Online activity and social media: Any risk assessment of a child or young person should take into account their online activity. This assessment should include risks and protective factors associated with their previous online history, what devices they have access to, what oversight of use is in place and the skills and understanding of family members and professionals involved with the child or young person.


Family support: Provision of support to the family of the child who has completed suicide is the remit of the Child Death Review team (see Pan Sussex Child Protection and Safeguarding Policy 11.1 Sussex Child Death Review Practice Guidance) and also the police family liaison officer. However the group should maintain ongoing oversight of the impact of the death on family members taking into account any characteristics of the family that may be relevant including separation or adoption.


Support to school: Support to a school should be provided as soon as possible following an incident and include supporting the school through the child death process, providing support to staff and assisting the staff to support pupils, as well as working with staff to identify those pupils who are vulnerable / at-risk and whom may require additional support. 


Community support: one or more suicides has the potential to cause distress in the wider community and the group should work with local authority communities leads, police neighbourhood support leads and any relevant voluntary and community sector groups to provide support and address community tensions. This may include increased signposting to relevant services.


Staff support: Staff involved in the multi-agency response should be alerted to and encouraged to make use of any emotional and mental health support offers in place. Meetings should be carried out in a way that minimises potential distress to attendees i.e. where possible not referring to the method, specificities of the death, or impact on family members. 


Communications: The role for communications includes: having oversight of wider messaging and reporting relating to the incident to ensure it is in line with Samaritan’s Media Guidelines; to promote positive mental health and wellbeing including increasing awareness of relevant resources and services; and also updating relevant professional groups around response activity including GPs.  


Events: Key dates or events related to the suspected suicide have the potential to impact on friends, family and professional’s mental health and wellbeing. These include the child’s birthday, memorial events, the funeral, inquests. If there is the potential for either distress of attendees or community safety issues relating to events then blue light services should be alerted and the group should consider the possibility of youth / outreach worker presence.  
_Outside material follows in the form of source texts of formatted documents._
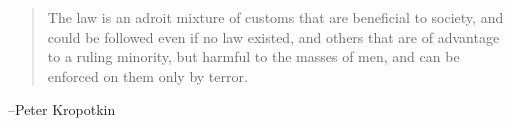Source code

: \documentclass{exam}
\begin{document}
  \else
    \vspace{5 cm}
    \begin{quote}
      \begin{em}
        The law is an adroit mixture of customs that are beneficial to society, and could be followed even if no law existed, and others that are of
        advantage to a ruling minority, but harmful to the masses of men, and can be enforced on them only by terror.
      \end{em}
    \end{quote}

    \hspace{1 cm} --Peter Kropotkin
  \fi
\end{document}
Environmental modifications: These might need to take place dependent on the method of suicide, for example increased use of barriers on tall structures.  


Letters / gifts: While any letters or gifts left by the deceased are the property of the family, their effect on others should be assessed by social care or mental health professionals. Where there is an assessment of increased risk resulting from receipt, then social care and / or mental health leads should work with the family to agree a plan for so that thewy can be passed on in way that minimises risk.


Crossing geographical and operational boundaries: It may be recognised at the outset, or during the response that there are young people requiring support in more than one geographical area – for example, on-line friends or friends who have recently moved out of the area. In such cases the responsibility of responding to risk and providing support should be agreed by Children’s Services and Police.


Closure / step-down: There must be a clearly defined exit strategy not only in relation to the closure of the response, but also with regard to the young people who have been supported. Clear safety plans will be drawn up for all of those young people together with the agency(ies) who will support the young person moving forward.